Generic Types in Java, C++, and C

Brad Vander Zanden


  1. Polymorphism: refers to the ability of the same code to perform the same action on different types of data. There are two primary types of polymorphism:
    1. Parametric polymorphism: The code takes the type as a parameter, either explicitly (as in C++/Java templates) or implicitly (as in Lisp, which determines the type from the data being used). Some compilers, such as the C++ compiler, generate multiple copies of the code, one for each type. Other compilers, such as the Java compiler, generate a single copy of the code which should work with all types. This is why Java's templates cannot support primitive types, because a single copy of the code cannot use built-in operations, such as + or <. Instead it must rely on method calls, and hence it must work with objects.
    2. Subtype polymorphism: Subtype polymorphism is associated with inheritance hierarchies. It refers to a procedure that should yield the same behavior but might require different implementations for different subtypes. There are two types of subtype polymorphism:
      1. The code is shared between the super class and its children via a non-virtual method.

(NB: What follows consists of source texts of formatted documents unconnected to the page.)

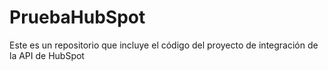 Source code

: # PruebaHubSpot
Este es un repositorio que incluye el código del proyecto de integración de la API de HubSpot
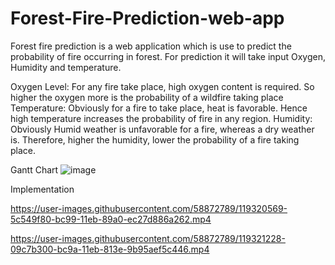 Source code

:# Forest-Fire-Prediction-web-app

Forest fire prediction is a web application which is use to predict the probability of fire occurring in forest.
For prediction it will take input Oxygen, Humidity and temperature.

Oxygen Level: For any fire take place, high oxygen content is required. So higher the oxygen more is the probability of a wildfire taking place  
Temperature: Obviously for a fire to take place, heat is favorable. Hence high temperature increases the probability of fire in any region. 
Humidity: Obviously Humid weather is unfavorable for a fire, whereas a dry weather is. Therefore, higher the humidity, lower the probability of a fire taking place.


Gantt Chart
![image](https://user-images.githubusercontent.com/58872789/119321169-f7e61000-bc99-11eb-9fa7-7f3cb12bfda1.png)




Implementation


https://user-images.githubusercontent.com/58872789/119320569-5c549f80-bc99-11eb-89a0-ec27d886a262.mp4






https://user-images.githubusercontent.com/58872789/119321228-09c7b300-bc9a-11eb-813e-9b95aef5c446.mp4






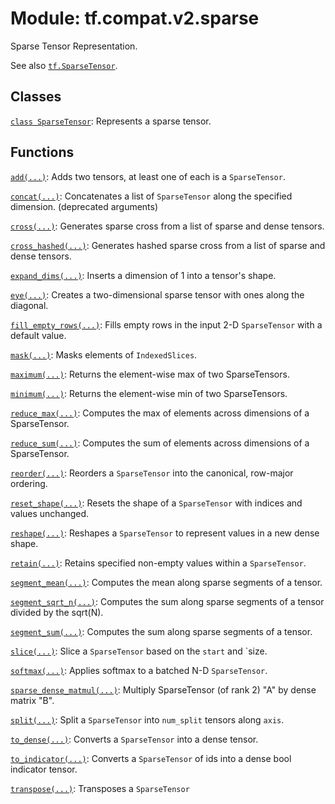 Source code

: <div itemscope itemtype="http://developers.google.com/ReferenceObject">
<meta itemprop="name" content="tf.compat.v2.sparse" />
<meta itemprop="path" content="Stable" />
</div>

# Module: tf.compat.v2.sparse

Sparse Tensor Representation.

<!-- Placeholder for "Used in" -->

See also <a href="../../../tf/sparse/SparseTensor.md"><code>tf.SparseTensor</code></a>.

## Classes

[`class SparseTensor`](../../../tf/sparse/SparseTensor.md): Represents a sparse tensor.

## Functions

[`add(...)`](../../../tf/sparse/add.md): Adds two tensors, at least one of each is a `SparseTensor`.

[`concat(...)`](../../../tf/sparse/concat.md): Concatenates a list of `SparseTensor` along the specified dimension. (deprecated arguments)

[`cross(...)`](../../../tf/sparse/cross.md): Generates sparse cross from a list of sparse and dense tensors.

[`cross_hashed(...)`](../../../tf/sparse/cross_hashed.md): Generates hashed sparse cross from a list of sparse and dense tensors.

[`expand_dims(...)`](../../../tf/sparse/expand_dims.md): Inserts a dimension of 1 into a tensor's shape.

[`eye(...)`](../../../tf/sparse/eye.md): Creates a two-dimensional sparse tensor with ones along the diagonal.

[`fill_empty_rows(...)`](../../../tf/sparse/fill_empty_rows.md): Fills empty rows in the input 2-D `SparseTensor` with a default value.

[`mask(...)`](../../../tf/sparse/mask.md): Masks elements of `IndexedSlices`.

[`maximum(...)`](../../../tf/sparse/maximum.md): Returns the element-wise max of two SparseTensors.

[`minimum(...)`](../../../tf/sparse/minimum.md): Returns the element-wise min of two SparseTensors.

[`reduce_max(...)`](../../../tf/sparse/reduce_max.md): Computes the max of elements across dimensions of a SparseTensor.

[`reduce_sum(...)`](../../../tf/sparse/reduce_sum.md): Computes the sum of elements across dimensions of a SparseTensor.

[`reorder(...)`](../../../tf/sparse/reorder.md): Reorders a `SparseTensor` into the canonical, row-major ordering.

[`reset_shape(...)`](../../../tf/sparse/reset_shape.md): Resets the shape of a `SparseTensor` with indices and values unchanged.

[`reshape(...)`](../../../tf/sparse/reshape.md): Reshapes a `SparseTensor` to represent values in a new dense shape.

[`retain(...)`](../../../tf/sparse/retain.md): Retains specified non-empty values within a `SparseTensor`.

[`segment_mean(...)`](../../../tf/sparse/segment_mean.md): Computes the mean along sparse segments of a tensor.

[`segment_sqrt_n(...)`](../../../tf/sparse/segment_sqrt_n.md): Computes the sum along sparse segments of a tensor divided by the sqrt(N).

[`segment_sum(...)`](../../../tf/sparse/segment_sum.md): Computes the sum along sparse segments of a tensor.

[`slice(...)`](../../../tf/sparse/slice.md): Slice a `SparseTensor` based on the `start` and `size.

[`softmax(...)`](../../../tf/sparse/softmax.md): Applies softmax to a batched N-D `SparseTensor`.

[`sparse_dense_matmul(...)`](../../../tf/sparse/sparse_dense_matmul.md): Multiply SparseTensor (of rank 2) "A" by dense matrix "B".

[`split(...)`](../../../tf/sparse/split.md): Split a `SparseTensor` into `num_split` tensors along `axis`.

[`to_dense(...)`](../../../tf/sparse/to_dense.md): Converts a `SparseTensor` into a dense tensor.

[`to_indicator(...)`](../../../tf/sparse/to_indicator.md): Converts a `SparseTensor` of ids into a dense bool indicator tensor.

[`transpose(...)`](../../../tf/sparse/transpose.md): Transposes a `SparseTensor`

In this case one copy of the procedure works for all subtypes.
      2. The super class declares a virtual method for which it expects each subclass to provide a different implementation. In this case the expected behavior is the same, such as to draw an object to the screen or to indicate whether or not a mouse point is contained in the object, but the implementation is different.
  2. Polymorphism in C, C++, and Java
    1. Java
      1. Original approach: the developers of Java felt that C++ templates were too complicated, so their original solution was to provide the implicit master class Object.
        1. Generic code uses the type Object whenever it needs to refer to a specific piece of data
        2. Programs downcast the Object type to a specific type when they retrieve an object from a generic data structure
        3. Disadvantages
          1. downcasting can be dangerous
          2. Object supports generic data structures but not generic algorithms, such as quicksort, which require a common comparator method
        4. Advantages: One copy of the code works with multiple types
      2. All this downcasting was both bothersome to use, and ran the risk of run-time type conversion errors that could not be type-checked by the compiler. Eventually the Java developers introduced a simplified template mechanism. When programmers declare a variable to use a template type, the declaration looks much like a C++ template. However, the definition of a template type is simpler. Here's a simple declaration of a wrapper type:
                        public class Box<T> {
        
                            // T stands for "Type"
                            protected T t;
        
                            public void add(T t) {
                                this.t = t;
                            }
        
                            public T get() {
                                return t;
                            }
                        }
        
        As you can see, the type looks like a parameter to a function. You are allowed to pass multiple types to a template. For example, a hash table would have types for both the key and the value objects.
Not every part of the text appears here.